Ce mot de Quintilien avait déjà été pris par M. de Barante pour épigraphe à son Histoire des ducs de Bourgogne, mais de la part de l'écrivain français c'était un système, un parti pris, presque une gageure. Pas la plus petite réflexion, pas la moindre vue générale partout une sorte d'horreur pour la philosophie, et une tendance exclusive à se rapprocher de la poésie, du drame, du roman, à échauffer l'imagination, à faire de l'histoire pour de l'histoire. Il y avait là une réaction contre les exagérations de l'école historique du xvIIe siècle, contre Voltaire, contre Raynal surtout, qui avaient confisqué l'histoire au profit de leurs préoccupations personnelles; mais en voulant éviter un abus, M. de Barante tomba dans l'abus contraire, et, pour comble de malheur, comme les faits sont, en définitive, pliables à tous sens, comme ils ont besoin d'être éclairés par cette lumière intérieure, par cette aperception de la raison qui les pénètre et leur restitue leur véritable valeur, l'Histoire des ducs de Bourgogne abonde en aperçus incomplets, superficiels, équivoques.
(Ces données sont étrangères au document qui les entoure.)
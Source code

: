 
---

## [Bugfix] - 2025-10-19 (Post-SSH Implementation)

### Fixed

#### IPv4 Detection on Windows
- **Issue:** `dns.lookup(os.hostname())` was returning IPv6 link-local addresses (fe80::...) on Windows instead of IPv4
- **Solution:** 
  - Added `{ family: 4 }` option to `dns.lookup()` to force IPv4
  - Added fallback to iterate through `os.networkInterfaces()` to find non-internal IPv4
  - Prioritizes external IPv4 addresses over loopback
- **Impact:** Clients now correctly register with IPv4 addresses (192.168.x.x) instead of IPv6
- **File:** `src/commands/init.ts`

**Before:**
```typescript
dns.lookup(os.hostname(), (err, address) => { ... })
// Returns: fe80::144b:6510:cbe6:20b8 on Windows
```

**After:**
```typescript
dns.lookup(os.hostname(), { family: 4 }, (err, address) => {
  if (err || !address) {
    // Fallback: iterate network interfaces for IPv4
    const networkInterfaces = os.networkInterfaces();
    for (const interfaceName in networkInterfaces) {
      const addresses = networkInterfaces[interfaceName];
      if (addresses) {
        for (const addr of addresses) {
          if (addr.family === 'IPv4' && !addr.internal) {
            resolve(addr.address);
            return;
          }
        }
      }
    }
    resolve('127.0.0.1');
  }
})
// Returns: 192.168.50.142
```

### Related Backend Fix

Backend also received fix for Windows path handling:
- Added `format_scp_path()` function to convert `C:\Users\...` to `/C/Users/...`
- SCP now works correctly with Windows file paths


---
Si la plus grande partie de l'œuvre de M. Henne est du simple récit, d'après les documents authentiques, au moins trouvonsnous, par échappées, des vues larges et profondes sur l'ensemble de l'histoire, sur l'origine des faits et sur leurs conséquences. Les conclusions ne manquent pas non plus, et les appréciations des divers personnages qui jouèrent les principaux rôles sont faites en toute connaissance de cause. C'est là, sans contredit, de l'histoire philosophique, mais nullement systématique, nullement arrangée en vue d'un cadre déterminé et d'une place requise. Le plus souvent même l'auteur semble deviner les réflexions que fera le lecteur lui-même après avoir considéré une certaine phase du récit. Aussi ces réflexions ne servent-elles jamais d'entrée en matière, et n'ont-elles aucune

influence préventive sur les dispositions du lecteur : elles sortent du sujet même et presque invinciblement.
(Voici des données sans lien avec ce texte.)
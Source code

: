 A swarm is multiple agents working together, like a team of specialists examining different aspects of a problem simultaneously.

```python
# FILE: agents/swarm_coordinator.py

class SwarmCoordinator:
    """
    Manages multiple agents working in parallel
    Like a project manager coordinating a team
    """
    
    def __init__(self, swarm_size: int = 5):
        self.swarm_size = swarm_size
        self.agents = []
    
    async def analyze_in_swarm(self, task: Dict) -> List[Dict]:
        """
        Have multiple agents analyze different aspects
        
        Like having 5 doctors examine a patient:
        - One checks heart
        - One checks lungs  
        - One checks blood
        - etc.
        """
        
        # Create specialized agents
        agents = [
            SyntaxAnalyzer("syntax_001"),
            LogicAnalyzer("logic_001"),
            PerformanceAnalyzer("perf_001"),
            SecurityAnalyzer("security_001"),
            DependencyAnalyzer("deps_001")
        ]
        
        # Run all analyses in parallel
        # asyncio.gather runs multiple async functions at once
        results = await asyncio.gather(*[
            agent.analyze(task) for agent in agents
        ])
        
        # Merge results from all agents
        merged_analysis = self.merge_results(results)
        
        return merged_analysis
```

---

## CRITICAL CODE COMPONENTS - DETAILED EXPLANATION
Nous louons cette méthode, qui est, selon nous, la véritable méthode historique, et si nous avons un reproche à faire à M. Henne, c'est de s'être mis un peu trop en garde contre cette excellente tendance, c'est d'avoir voulu, en certains endroits, interpréter sa devise à la lettre. Il peut y avoir quelque inconvénient à suivre le cours des événements pas à pas, en fixant toujours l'attention sur les mêmes choses : l'imagination se fatigue, l'intérêt s'émousse, et l'on sent le besoin de s'arrêter pour reprendre haleine, pour jeter un regard en arrière, pour contempler l'horizon. Avec un guide aussi sûr que l'est M. Henne, de pareilles haltes pourraient être multipliées sans danger; aussi est-on parfois tenté de lui en vouloir, lorsqu'on le voit, tout absorbé par son sujet, ne nous faire grâce d'aucun détail et nous entraîner, sans repos ni trêve, à travers un labyrinthe dont les innombrables détours effrayeraient les plus courageux.
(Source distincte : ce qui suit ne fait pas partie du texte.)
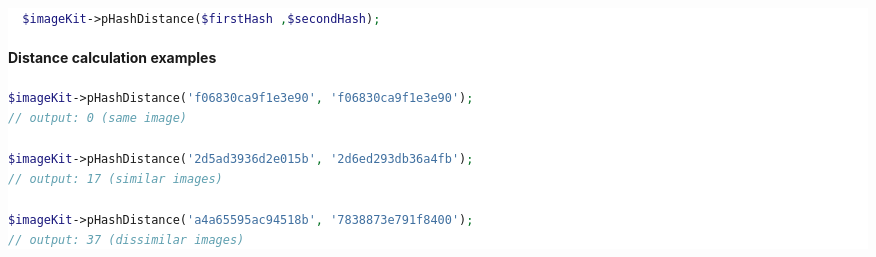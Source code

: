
 ```php
  $imageKit->pHashDistance($firstHash ,$secondHash);
```

#### Distance calculation examples

```php
$imageKit->pHashDistance('f06830ca9f1e3e90', 'f06830ca9f1e3e90');
// output: 0 (same image)

$imageKit->pHashDistance('2d5ad3936d2e015b', '2d6ed293db36a4fb');
// output: 17 (similar images)

$imageKit->pHashDistance('a4a65595ac94518b', '7838873e791f8400');
// output: 37 (dissimilar images)
```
Toutefois, qu'on ne se hâte pas de faire un crime à l'écrivain d'avoir été, en ce cas, trop consciencieux, d'avoir poussé la fidélité de l'historien jusqu'au scrupule! Tout au plus pourrait-on regretter que, pour l'harmonie de l'ensemble, pour les proportions purement littéraires, l'auteur n'ait pas réservé à des appendices certaines narrations trop circonstanciées, certains tableaux d'un intérêt trop spécial. Mais quelque opinion qu'on se fasse à cet égard, on doit avouer que l'érudition déployée par M. Henne avec tant de prodigalité est non-seulement d'une utilité incontestable, non-seulement d'une haute valeur comme révélation historique et comme faits inaperçus ou mal interprétés jusqu'aujourd'hui, mais heureusement liée au sujet même, c'est-à-dire mise en œuvre avec intelligence et éclairée d'un jour éclatant.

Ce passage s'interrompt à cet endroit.